Selfishness is a tricky thing, because you only need or want self. But what if you get everything you want all the time? Does that lead to a satisfied existence? Starting a new business, buying more stuff will that make me happy? Maybe it does for a second, a minute, an hour. Still you can’t chase every dream. You can’t buy everything. One only has so much time. What good is life without someone to share it with?
Selfishness is like that prison I mentioned. It’s a trap, a one way door that only you can go through. It leads to another and another and eventually you find yourself in this room full of treasure but are too afraid to loose it. So you hide away with it, not allowing anyone in. The fear they may take it away.
Reminds me of the tales of the captain, who killed his crew after burying the treasure. Dead men tell no tales right? What do you think happened to the captain after he killed the crew and was the richest pirate in the lands?
He probably built himself a castle, hired guards to protect himself. Locked behind all those walls, moats and fortifications. He still had to go to sleep with his thoughts every night.
Do you think he dreamed about his mates?
All their faces and adventures they had together. Treasure hunting. Sailing the seas. Battling the storms. Together they could face any foes. They were strongest as a crew, a team. They were young, unified, and strong. No one could defeat them as long as they were a crew.
Esprit De Corpse, an old military term, known to insight unity and bonding. The troop working towards a common goal. They had each other’s back. Bonded in brotherhood.
When they were united, no one could defeat them, but once they found the gold.

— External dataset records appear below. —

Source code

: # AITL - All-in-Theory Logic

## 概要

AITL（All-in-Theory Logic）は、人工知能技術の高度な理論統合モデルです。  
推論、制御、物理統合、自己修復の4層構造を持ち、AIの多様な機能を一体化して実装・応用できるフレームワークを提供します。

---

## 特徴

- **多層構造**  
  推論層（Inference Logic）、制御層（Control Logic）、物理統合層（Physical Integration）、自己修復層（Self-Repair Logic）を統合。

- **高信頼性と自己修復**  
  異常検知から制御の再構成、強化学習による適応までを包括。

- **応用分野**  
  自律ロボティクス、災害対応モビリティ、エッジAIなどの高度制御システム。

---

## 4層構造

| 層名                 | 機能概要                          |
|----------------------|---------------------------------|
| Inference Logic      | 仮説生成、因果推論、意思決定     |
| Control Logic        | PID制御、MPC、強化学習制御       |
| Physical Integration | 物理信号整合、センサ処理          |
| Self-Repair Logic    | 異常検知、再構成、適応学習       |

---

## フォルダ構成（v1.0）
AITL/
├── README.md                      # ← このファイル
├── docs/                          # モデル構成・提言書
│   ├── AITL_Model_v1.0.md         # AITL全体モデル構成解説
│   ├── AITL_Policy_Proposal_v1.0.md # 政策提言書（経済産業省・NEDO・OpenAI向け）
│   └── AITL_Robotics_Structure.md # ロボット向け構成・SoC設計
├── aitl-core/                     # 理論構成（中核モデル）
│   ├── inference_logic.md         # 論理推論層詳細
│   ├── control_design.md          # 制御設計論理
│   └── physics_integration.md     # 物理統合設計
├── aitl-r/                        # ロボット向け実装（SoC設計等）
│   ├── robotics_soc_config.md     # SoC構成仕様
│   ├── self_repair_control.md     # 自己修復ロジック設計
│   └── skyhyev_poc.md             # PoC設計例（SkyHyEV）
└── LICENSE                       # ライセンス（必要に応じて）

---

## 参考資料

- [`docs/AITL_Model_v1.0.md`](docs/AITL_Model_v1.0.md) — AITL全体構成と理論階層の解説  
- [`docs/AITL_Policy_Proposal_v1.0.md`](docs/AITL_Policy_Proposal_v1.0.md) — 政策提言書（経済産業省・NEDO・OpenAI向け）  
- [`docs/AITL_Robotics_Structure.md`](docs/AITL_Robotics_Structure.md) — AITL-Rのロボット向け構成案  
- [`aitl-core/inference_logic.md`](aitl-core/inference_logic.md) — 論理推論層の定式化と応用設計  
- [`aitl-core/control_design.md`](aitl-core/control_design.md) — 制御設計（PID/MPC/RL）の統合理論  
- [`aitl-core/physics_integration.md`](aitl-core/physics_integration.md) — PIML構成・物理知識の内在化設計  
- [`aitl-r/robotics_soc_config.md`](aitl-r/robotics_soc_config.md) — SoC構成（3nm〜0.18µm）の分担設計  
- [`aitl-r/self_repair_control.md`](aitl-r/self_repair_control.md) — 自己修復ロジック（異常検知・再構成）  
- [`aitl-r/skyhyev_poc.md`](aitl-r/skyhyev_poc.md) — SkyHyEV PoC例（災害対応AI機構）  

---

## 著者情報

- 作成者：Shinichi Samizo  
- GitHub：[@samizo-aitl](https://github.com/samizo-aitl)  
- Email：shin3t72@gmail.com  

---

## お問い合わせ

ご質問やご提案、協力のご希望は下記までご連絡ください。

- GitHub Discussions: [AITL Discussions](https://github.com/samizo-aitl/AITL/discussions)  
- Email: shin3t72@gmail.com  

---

Killed the competition and were filthy rich. They started to quarrel. Who got the captains share? Was the crew shorted? What would each man do with his cut of the booty?

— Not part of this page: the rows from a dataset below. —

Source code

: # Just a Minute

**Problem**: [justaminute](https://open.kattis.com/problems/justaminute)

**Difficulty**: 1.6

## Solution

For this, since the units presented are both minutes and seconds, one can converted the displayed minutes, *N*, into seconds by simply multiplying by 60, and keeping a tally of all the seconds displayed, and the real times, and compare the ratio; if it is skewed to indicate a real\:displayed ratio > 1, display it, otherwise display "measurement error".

Would they buy some land, start a family, a new life? Or would they keep searching for more lute? Fame and glory are all just fables. Once they became the richest and most powerful pirate that sailed the seven seas; what then would he accomplish?
He’d still be trapped inside his own mind. His own selfishness. Maybe he’d share it with someone special. Maybe he’d take his treasure and spend it all in the towns. I can tell you from personal experience, good times can be bought, but long term friendship cannot.
Friendship is something that is earned. It can only be gained by being true and right. Having nobel intention. Fighting to defend one’s brother. Taking them along with you on the adventure. Yes you may quarrel, yes you will have to share the treasure. But you’ll still have each other.
Like the falcon, the dog, and the hunter. As a team, working together to achieve a successful hunt. A band of brothers fighting to win the battle. Sisters working to support the family. Mothers working to support and teach the younglings. Fathers teaching skills to the next generations. Emergency workers communicating, as a team, to save a life. Defend the weak, protect the community. That is Esprite de Corpse.
When your time comes, and you are old and frail. Can you tell yourself, “you did it all for selfish gain? For glory, fortune, or fame? Did achieve the highest level of Godly existence? Did you experience the feeling of Esprite de Corpse? Did you accomplish bonding, unity, selflessness, and community?” Or will you be cursed to rot in your own self imposed, selfish hell?